TASK GOAL:
Copy every line below where the string "notas" is found.

/---

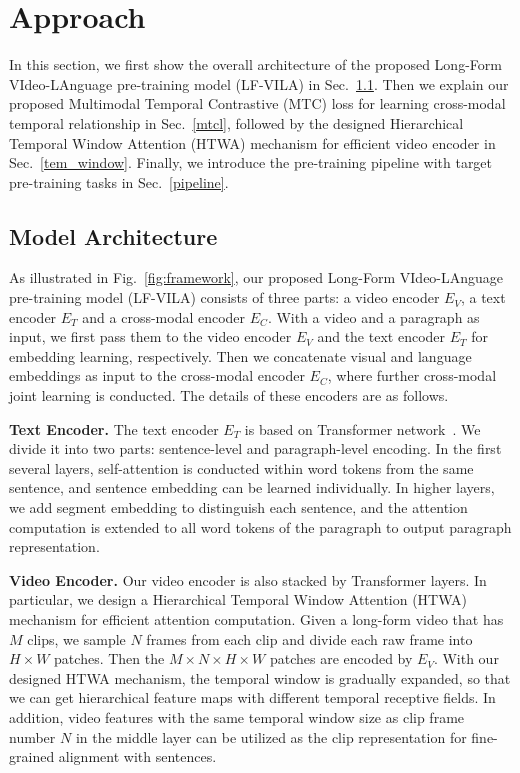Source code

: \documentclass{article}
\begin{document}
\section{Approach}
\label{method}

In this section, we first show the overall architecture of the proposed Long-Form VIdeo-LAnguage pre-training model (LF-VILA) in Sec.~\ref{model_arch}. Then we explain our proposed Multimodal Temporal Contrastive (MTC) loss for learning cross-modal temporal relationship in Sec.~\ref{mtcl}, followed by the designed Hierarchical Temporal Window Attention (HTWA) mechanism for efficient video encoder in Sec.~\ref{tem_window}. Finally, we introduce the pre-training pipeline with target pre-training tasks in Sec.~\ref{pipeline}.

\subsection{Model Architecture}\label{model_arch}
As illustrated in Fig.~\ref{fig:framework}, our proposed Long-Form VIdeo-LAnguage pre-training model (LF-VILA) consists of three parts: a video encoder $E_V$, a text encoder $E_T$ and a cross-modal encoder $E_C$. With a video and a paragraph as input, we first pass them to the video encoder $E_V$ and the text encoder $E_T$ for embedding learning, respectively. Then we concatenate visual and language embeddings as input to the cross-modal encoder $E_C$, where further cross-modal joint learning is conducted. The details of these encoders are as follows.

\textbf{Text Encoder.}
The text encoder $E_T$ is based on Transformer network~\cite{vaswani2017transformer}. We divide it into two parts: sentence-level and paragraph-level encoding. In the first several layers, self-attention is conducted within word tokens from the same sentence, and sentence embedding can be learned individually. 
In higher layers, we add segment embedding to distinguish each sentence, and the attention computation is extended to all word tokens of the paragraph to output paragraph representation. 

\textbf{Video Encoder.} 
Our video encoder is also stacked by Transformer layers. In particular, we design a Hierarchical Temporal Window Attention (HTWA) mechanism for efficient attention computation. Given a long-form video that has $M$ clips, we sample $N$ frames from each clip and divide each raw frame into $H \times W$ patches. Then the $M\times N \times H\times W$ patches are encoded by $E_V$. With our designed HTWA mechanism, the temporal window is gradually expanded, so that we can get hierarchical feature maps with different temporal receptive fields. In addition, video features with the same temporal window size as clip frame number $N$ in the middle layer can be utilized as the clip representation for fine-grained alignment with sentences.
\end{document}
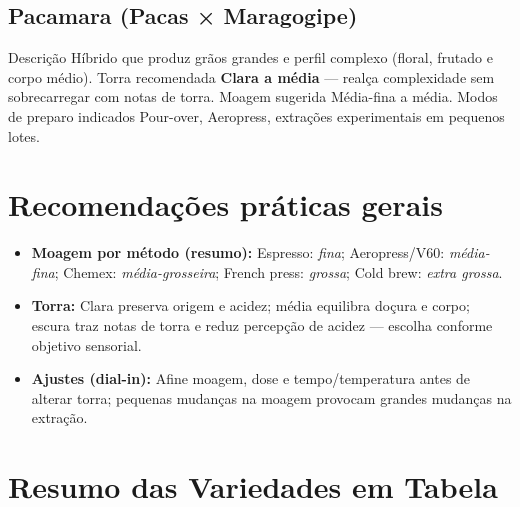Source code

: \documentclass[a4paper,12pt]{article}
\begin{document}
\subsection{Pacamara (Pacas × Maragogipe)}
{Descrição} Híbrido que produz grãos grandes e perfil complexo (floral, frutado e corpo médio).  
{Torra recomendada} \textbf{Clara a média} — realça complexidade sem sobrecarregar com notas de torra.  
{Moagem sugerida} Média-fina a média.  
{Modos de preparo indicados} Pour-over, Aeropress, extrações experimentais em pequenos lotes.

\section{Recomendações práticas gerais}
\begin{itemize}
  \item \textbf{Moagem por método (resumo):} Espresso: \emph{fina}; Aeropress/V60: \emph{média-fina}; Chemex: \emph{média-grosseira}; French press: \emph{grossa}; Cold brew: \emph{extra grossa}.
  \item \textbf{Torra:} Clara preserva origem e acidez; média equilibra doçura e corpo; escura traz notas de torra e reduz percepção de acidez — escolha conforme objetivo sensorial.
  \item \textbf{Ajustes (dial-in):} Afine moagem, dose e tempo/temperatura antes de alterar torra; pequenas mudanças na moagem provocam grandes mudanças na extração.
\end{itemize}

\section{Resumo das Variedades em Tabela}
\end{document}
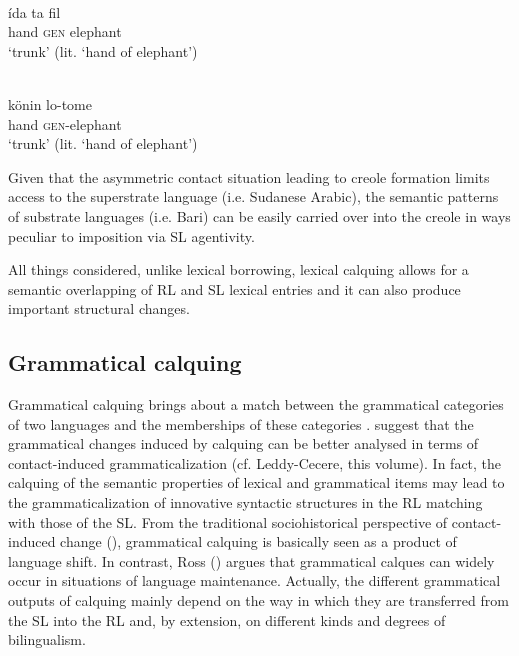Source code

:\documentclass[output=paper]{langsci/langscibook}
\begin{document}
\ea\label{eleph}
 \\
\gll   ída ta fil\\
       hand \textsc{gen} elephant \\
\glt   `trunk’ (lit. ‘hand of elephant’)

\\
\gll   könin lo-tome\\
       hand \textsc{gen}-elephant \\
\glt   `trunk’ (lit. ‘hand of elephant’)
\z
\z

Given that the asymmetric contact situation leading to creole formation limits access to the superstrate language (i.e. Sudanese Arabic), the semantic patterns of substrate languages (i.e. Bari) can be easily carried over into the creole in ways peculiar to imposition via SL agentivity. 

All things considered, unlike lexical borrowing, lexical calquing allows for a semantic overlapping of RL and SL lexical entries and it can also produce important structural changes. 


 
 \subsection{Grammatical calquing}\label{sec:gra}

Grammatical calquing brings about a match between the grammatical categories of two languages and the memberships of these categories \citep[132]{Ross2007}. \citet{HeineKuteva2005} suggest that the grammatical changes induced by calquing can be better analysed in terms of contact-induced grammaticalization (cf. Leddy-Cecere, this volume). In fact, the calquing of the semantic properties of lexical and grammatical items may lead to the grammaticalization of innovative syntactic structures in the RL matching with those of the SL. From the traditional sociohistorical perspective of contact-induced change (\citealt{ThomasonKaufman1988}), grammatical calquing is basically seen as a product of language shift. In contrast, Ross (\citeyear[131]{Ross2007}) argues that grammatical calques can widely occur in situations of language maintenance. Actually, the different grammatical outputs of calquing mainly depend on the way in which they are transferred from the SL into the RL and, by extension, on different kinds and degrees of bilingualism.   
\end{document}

\---

RESULT OF THE EXERCISE:
{Torra recomendada} \textbf{Clara a média} — realça complexidade sem sobrecarregar com notas de torra.  
  \item \textbf{Torra:} Clara preserva origem e acidez; média equilibra doçura e corpo; escura traz notas de torra e reduz percepção de acidez — escolha conforme objetivo sensorial.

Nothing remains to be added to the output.